In November last year, Sumitomo Mitsui announced that it would purchase an additional 15 per cent stake in the Rizal Commercial Banking Corporation of the Philippines – a move illustrating its bold ambition to tap into the Southeast Asian financial sector.
According to research by Mizuho Bank in late 2022, of the 15 foreign strategic investors involved in the divestment of Vietnam’s state-owned enterprises since 2012, nine are Japanese businesses.
“While there may be difficulties in the near future, Vietnam is still an appealing country for Japanese investors because of its high GDP growth rate each year,” said Soichi Nakajima, section manager of the Asian business group at the Mitsubishi Research Institute.
Elsewhere, Petrolimex last week also approved the plan to offer shares of its banking subsidiary, PGBank. Petrolimex plans to offer 120 million shares, equivalent to 40 per cent of its charter capital, with a starting price of VND21,300 (93 US cents) per share through a public auction at the Ho Chi Minh Stock Exchange.
The estimated time according to regulations on public offering auction is within 90 days from the effective date of the registration certificate offering.
Experts believed that Petrolimex’s divestment could lay a foundation for PGBank to find competent strategic shareholders with potential to increase capital after 12 years of stagnation. Currently, the bank has the lowest charter capital in the whole domestic banking system. Previously, it almost sold stakes to VietinBank, MSB, and HDBank. The last time PGBank expanded its financial foundation was in 2010 through issuing new shares and converting bonds.
Earlier this month, US-headquartered banking group Citi announced it has completed the sale of Citi’s Vietnam retail banking and consumer credit card businesses to Singaporean bank UOB, which includes the transfer of approximately 575 staff.
Citi and UOB first announced the transaction in early in 2022 as part of a broader sale agreement covering consumer banking across Malaysia, Thailand, Vietnam, and Indonesia, though excluding the bank’s institutional businesses.
Citi Legacy Franchises CEO Titi Cole said, “The completed sale of our consumer business in Vietnam puts us one step closer to delivering on our divestiture mandate as part of the firm’s strategy refresh. We are confident that our former employees have a bright future at UOB, and we look forward to seeing them thrive.”
This month, BRG-backed SeABank received an investment of $100 million from the International Finance Corporation in a bid to promote housing lending, which increased the total investment from the corporation into the bank to nearly $400 million.
In February, SeABank successfully raised its charter capital from $837 million to over $862 million after a share issue under the 2022 employee stock ownership plan. And last year, it signalled its intention to sell up to 15 per cent of its shares to foreign investors.

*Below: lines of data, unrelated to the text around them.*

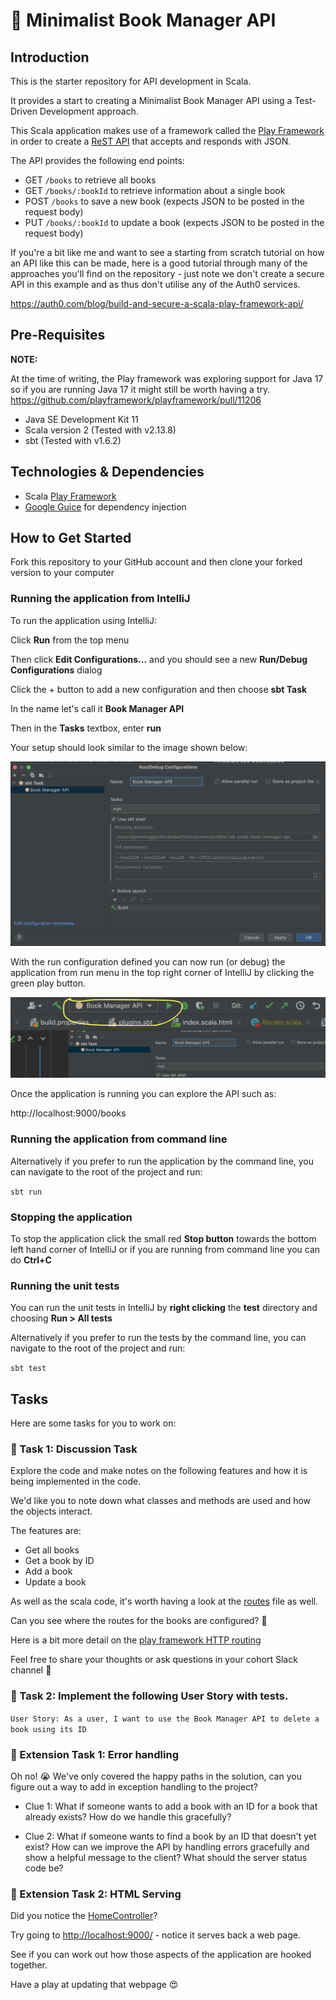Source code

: # 📖 Minimalist Book Manager API

## Introduction

This is the starter repository for API development in Scala. 

It provides a start to creating a Minimalist Book Manager API using a Test-Driven Development approach.

This Scala application makes use of a framework called the [Play Framework](https://www.playframework.com/) in order to create a [ReST API](https://www.smashingmagazine.com/2018/01/understanding-using-rest-api/) that accepts and responds with JSON.

The API provides the following end points:

* GET `/books` to retrieve all books
* GET `/books/:bookId` to retrieve information about a single book
* POST `/books` to save a new book (expects JSON to be posted in the request body)
* PUT `/books/:bookId` to update a book (expects JSON to be posted in the request body)

If you're a bit like me and want to see a starting from scratch tutorial on how an API like this can be made, here is a good tutorial through many of the approaches you'll find on the repository - just note we don't create a secure API in this example and as thus don't utilise any of the Auth0 services.

https://auth0.com/blog/build-and-secure-a-scala-play-framework-api/

## Pre-Requisites

**NOTE:**

At the time of writing, the Play framework was exploring support for Java 17 so if you are running Java 17 it might still be worth having a try.
https://github.com/playframework/playframework/pull/11206

- Java SE Development Kit 11 
- Scala version 2 (Tested with v2.13.8)
- sbt (Tested with v1.6.2)

## Technologies & Dependencies

- Scala [Play Framework](https://www.playframework.com/)
- [Google Guice](https://github.com/google/guice) for dependency injection 

## How to Get Started

Fork this repository to your GitHub account and then clone your forked version to your computer

### Running the application from IntelliJ

To run the application using IntelliJ:

Click **Run** from the top menu

Then click **Edit Configurations...** and you should see a new **Run/Debug Configurations** dialog

Click the + button to add a new configuration and then choose **sbt Task**

In the name let's call it **Book Manager API**

Then in the **Tasks** textbox, enter **run**

Your setup should look similar to the image shown below:

![IntelliJ SBT Task](docs/images/intellij_sbt_task.png "SBT Task")

With the run configuration defined you can now run (or debug) the application from run menu in the top right corner of IntelliJ by clicking the green play button.

![IntelliJ Run Task](docs/images/intellij_run_button.png "IntelliJ run application")

Once the application is running you can explore the API such as:

http://localhost:9000/books 

### Running the application from command line

Alternatively if you prefer to run the application by the command line, you can navigate to the root of the project and run:

`sbt run`

### Stopping the application

To stop the application click the small red **Stop button** towards the bottom left hand corner of IntelliJ or if you are running from command line you can do **Ctrl+C**

### Running the unit tests

You can run the unit tests in IntelliJ by **right clicking** the **test** directory and choosing **Run > All tests**

Alternatively if you prefer to run the tests by the command line, you can navigate to the root of the project and run:

`sbt test`

## Tasks

Here are some tasks for you to work on:

### 📘 Task 1: Discussion Task

Explore the code and make notes on the following features and how it is being implemented in the code. 

We'd like you to note down what classes and methods are used and how the objects interact.

The features are:

- Get all books
- Get a book by ID
- Add a book
- Update a book

As well as the scala code, it's worth having a look at the [routes](conf/routes) file as well. 

Can you see where the routes for the books are configured? 🤔

Here is a bit more detail on the [play framework HTTP routing](https://www.playframework.com/documentation/2.8.x/ScalaRouting)

Feel free to share your thoughts or ask questions in your cohort Slack channel 🙌

### 📘 Task 2: Implement the following User Story with tests.

`User Story: As a user, I want to use the Book Manager API to delete a book using its ID`

### 📘 Extension Task 1: Error handling

Oh no! 😭 We've only covered the happy paths in the solution, can you figure out a way
to add in exception handling to the project?

- Clue 1: What if someone wants to add a book with an ID for a book that already exists? How do we handle this gracefully?

- Clue 2: What if someone wants to find a book by an ID that doesn't yet exist?
  How can we improve the API by handling errors gracefully and show a helpful message to the client? What should the server status code be?

### 📘 Extension Task 2: HTML Serving

Did you notice the [HomeController](app/controllers/HomeController.scala)?

Try going to [http://localhost:9000/](http://localhost:9000/) - notice it serves back a web page.

See if you can work out how those aspects of the application are hooked together.

Have a play at updating that webpage 😍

The bank was reportedly working with a financial adviser to try to pique the interest of potential purchasers, which may include private equity firms and other financial institutions.
Meanwhile, FPT Capital – the investment fund manager of FPT Group – last week completed its sale of around 783,000 shares of TPBank’s charter capital. After the transaction, FPT Capital no longer holds any shares in TPBank.